Five patients with chorea successfully treated with carbamazepine at plasma levels of 6.5 - 8.8 mcg/ml are reported from the Dept of Pediatrics, Child Neurology and EEG Service, Hospital Infantil Vall d’Hebron, Autonomous University, Barcelona, Spain. The cause of the chorea was streptococcal infection in 2, post-head injury (1), and unknown in 2. Therapy was continued for 3 to 36 months; it was discontinued in 1 because of an allergic cutaneous rash. [1]

COMMENT. Prednisone has also been advocated in the treatment of Sydenham’s chorea. Kelts and Harrison, reporting at the recent 17th annual meeting Child Neurology Society in Halifax, found predisone beneficial in 9 cases; an initial average dose of 1.8 mg/kg/day begun within 2 weeks of onset of chorea was tapered over 2 to 6 months.

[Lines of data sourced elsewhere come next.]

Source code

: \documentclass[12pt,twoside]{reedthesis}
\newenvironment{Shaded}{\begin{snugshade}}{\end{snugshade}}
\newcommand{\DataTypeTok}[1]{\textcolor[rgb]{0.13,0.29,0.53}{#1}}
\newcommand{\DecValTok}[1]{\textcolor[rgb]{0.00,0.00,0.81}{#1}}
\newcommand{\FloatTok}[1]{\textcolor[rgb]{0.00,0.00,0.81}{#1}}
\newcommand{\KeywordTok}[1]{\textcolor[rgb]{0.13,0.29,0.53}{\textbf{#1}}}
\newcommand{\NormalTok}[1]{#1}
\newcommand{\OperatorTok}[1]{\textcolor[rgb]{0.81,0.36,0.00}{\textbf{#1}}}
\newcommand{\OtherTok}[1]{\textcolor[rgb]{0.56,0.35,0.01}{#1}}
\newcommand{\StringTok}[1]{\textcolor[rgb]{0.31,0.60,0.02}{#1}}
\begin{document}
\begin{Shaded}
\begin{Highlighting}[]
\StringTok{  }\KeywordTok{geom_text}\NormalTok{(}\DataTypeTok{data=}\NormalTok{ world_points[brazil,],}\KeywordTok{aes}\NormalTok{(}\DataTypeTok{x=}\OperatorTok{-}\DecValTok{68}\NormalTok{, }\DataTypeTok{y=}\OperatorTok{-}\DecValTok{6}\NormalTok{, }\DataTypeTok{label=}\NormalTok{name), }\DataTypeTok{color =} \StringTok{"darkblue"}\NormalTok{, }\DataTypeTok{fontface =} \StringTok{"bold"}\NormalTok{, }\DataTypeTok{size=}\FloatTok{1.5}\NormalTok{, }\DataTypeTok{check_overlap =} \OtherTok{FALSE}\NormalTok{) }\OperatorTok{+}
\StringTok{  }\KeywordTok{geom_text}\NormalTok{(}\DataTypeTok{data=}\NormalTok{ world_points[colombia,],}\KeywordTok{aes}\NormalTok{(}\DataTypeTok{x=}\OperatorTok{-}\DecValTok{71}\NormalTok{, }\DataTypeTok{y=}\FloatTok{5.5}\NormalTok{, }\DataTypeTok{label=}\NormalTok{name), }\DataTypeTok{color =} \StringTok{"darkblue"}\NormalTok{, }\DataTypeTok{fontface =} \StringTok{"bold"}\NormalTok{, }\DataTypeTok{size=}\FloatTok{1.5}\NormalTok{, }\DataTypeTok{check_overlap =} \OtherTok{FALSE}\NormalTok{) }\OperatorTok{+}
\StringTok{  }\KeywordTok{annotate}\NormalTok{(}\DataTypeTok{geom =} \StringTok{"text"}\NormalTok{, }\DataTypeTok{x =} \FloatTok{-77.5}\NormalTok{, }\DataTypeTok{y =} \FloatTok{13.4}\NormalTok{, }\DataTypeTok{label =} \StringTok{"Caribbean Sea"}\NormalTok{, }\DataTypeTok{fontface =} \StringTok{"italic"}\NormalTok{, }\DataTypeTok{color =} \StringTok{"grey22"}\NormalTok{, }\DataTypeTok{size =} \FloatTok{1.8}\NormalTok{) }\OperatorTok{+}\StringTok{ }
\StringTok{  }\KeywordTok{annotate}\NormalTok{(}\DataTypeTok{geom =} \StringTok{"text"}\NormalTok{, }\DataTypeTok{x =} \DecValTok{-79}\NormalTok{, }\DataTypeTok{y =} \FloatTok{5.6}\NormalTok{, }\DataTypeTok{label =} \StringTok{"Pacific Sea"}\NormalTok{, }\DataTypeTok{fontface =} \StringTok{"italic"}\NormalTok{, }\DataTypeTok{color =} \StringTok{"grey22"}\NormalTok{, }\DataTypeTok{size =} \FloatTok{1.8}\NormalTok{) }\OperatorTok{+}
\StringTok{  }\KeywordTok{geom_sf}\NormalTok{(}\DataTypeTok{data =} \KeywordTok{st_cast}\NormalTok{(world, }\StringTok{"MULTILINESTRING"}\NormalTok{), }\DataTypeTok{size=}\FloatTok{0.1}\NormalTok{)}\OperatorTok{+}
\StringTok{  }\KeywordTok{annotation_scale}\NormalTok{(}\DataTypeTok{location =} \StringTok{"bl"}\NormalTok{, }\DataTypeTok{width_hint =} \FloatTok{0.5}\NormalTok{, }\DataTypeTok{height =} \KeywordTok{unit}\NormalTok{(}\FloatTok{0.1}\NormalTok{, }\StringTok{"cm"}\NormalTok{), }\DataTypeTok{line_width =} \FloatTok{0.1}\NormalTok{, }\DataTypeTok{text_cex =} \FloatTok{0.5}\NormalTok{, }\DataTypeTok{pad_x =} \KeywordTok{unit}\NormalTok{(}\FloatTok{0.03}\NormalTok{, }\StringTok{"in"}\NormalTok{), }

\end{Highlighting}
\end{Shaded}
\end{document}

Despite the self-limiting nature of the involuntary movements, they are frequently incapacitating and warrant treatment. If low to moderate doses of phenobarbital are ineffective, a trial of carbamazepine appears to be worthwhile, and predisone in resistant cases. Paradoxically, choreoathetosis or dystonia may occur as a side-effect of carbamazepine treatment in epileptic patients.